Data in this exercise START

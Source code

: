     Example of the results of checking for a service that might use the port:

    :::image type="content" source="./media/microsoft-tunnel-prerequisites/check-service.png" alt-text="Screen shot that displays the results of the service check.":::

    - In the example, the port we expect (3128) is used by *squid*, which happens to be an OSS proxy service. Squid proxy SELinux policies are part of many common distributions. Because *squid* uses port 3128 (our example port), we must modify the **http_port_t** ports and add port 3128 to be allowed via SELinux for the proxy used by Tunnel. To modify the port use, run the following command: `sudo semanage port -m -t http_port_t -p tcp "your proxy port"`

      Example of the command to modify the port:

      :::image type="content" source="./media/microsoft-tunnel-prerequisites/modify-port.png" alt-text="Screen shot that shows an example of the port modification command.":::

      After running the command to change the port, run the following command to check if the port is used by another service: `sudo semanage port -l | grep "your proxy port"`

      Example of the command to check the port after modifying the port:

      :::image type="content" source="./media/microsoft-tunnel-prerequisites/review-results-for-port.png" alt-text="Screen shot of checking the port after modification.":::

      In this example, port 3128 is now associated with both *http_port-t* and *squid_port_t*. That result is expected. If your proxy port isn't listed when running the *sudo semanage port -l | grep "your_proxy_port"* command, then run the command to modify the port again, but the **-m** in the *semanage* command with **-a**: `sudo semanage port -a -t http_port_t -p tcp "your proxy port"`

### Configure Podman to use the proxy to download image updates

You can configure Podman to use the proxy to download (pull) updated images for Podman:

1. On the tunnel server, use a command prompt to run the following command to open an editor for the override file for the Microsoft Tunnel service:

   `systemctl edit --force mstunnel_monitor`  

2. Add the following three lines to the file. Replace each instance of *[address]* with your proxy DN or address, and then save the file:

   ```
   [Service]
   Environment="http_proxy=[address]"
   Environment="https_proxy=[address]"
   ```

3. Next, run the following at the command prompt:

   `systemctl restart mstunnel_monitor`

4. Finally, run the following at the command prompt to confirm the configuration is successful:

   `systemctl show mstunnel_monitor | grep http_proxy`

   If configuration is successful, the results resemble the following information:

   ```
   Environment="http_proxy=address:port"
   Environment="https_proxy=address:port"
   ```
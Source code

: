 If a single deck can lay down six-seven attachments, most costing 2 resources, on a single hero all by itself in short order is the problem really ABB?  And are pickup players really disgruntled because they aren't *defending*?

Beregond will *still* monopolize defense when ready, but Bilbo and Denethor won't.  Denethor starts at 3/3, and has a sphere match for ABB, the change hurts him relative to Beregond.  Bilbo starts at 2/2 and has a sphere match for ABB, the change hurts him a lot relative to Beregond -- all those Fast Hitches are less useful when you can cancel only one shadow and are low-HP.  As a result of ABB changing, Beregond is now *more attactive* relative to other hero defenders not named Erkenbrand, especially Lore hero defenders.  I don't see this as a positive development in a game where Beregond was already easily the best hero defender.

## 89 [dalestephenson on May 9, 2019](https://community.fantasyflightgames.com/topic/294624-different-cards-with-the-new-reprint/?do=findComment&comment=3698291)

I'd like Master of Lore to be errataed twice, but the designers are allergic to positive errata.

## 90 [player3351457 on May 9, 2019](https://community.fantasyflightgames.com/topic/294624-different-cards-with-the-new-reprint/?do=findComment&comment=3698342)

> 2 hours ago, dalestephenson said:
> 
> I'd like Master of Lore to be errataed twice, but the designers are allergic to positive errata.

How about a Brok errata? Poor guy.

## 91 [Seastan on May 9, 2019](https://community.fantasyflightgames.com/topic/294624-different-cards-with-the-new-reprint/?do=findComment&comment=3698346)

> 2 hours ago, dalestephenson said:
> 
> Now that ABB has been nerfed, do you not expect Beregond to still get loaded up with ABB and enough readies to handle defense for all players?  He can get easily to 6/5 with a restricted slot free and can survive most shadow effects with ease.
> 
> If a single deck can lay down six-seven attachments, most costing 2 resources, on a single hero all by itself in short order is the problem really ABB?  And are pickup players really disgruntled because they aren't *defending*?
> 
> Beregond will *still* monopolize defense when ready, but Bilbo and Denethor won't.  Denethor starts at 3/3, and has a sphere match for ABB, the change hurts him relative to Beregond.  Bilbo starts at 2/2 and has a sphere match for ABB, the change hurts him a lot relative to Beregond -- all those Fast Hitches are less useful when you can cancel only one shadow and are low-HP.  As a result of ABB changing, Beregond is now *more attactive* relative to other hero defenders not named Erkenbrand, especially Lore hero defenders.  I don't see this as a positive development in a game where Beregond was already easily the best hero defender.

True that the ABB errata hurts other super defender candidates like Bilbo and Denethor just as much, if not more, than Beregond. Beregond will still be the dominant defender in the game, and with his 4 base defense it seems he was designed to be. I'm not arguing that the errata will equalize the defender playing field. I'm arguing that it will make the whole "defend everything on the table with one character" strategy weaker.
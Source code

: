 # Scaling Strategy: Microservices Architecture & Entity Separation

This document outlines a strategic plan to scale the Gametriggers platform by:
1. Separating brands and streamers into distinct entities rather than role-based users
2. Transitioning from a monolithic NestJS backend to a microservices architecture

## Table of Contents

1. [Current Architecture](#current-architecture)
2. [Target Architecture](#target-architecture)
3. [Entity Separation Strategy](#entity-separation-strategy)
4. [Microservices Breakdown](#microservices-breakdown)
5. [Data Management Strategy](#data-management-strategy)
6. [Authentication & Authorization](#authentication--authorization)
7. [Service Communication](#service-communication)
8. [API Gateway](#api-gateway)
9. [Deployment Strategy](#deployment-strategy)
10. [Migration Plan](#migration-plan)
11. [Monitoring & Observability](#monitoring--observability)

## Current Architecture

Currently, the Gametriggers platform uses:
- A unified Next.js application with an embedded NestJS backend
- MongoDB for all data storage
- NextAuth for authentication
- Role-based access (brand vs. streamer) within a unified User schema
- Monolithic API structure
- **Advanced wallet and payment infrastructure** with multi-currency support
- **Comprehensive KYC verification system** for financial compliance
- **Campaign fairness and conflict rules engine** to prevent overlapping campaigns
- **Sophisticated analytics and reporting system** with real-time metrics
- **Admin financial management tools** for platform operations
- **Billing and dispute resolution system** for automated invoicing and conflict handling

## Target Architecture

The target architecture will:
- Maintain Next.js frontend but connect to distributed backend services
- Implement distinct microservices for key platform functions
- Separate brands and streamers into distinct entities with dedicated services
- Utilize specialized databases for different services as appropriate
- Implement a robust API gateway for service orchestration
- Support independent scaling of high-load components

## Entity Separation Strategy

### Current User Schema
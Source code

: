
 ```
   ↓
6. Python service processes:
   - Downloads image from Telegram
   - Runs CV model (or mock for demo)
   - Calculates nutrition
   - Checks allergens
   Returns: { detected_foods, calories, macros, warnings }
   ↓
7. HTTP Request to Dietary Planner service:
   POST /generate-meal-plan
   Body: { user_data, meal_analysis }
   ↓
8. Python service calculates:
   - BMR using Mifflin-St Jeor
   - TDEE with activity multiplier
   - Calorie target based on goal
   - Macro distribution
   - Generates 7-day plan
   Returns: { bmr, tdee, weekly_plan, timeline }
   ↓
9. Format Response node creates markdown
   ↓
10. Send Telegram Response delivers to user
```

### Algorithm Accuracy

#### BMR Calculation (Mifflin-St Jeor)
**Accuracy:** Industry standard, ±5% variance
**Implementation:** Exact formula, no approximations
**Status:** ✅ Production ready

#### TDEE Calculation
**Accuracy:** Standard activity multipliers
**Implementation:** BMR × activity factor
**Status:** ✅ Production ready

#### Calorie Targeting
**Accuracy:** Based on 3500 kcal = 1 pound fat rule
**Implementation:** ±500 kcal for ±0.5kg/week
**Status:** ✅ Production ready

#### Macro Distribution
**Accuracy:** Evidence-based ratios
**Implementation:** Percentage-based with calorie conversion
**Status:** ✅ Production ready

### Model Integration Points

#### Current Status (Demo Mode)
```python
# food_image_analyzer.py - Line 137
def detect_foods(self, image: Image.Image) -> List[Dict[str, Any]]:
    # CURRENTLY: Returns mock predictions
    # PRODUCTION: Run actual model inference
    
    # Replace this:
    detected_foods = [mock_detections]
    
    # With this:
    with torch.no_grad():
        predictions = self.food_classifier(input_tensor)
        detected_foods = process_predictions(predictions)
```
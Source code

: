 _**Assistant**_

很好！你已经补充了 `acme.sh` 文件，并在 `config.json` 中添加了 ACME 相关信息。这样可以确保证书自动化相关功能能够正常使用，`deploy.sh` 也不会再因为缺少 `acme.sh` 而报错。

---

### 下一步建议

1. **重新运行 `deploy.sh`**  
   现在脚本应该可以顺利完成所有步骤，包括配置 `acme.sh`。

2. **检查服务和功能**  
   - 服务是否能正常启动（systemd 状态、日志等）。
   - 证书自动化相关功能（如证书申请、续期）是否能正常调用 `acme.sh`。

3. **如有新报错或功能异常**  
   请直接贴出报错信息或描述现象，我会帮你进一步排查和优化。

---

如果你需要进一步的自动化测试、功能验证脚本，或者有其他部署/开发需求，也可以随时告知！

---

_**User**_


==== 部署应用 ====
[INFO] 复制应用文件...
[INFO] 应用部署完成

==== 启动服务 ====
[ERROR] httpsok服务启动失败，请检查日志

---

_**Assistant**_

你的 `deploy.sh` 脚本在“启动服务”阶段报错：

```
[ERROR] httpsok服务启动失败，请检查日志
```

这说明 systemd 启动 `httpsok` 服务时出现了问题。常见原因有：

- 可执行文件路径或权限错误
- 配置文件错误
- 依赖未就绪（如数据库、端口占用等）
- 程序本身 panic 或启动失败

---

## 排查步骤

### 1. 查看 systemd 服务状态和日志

Data in this exercise END

### Work request
Using the material above, copy every line in which the string "disgruntled" occurs.

### Task response
: If a single deck can lay down six-seven attachments, most costing 2 resources, on a single hero all by itself in short order is the problem really ABB?  And are pickup players really disgruntled because they aren't *defending*?
> If a single deck can lay down six-seven attachments, most costing 2 resources, on a single hero all by itself in short order is the problem really ABB?  And are pickup players really disgruntled because they aren't *defending*?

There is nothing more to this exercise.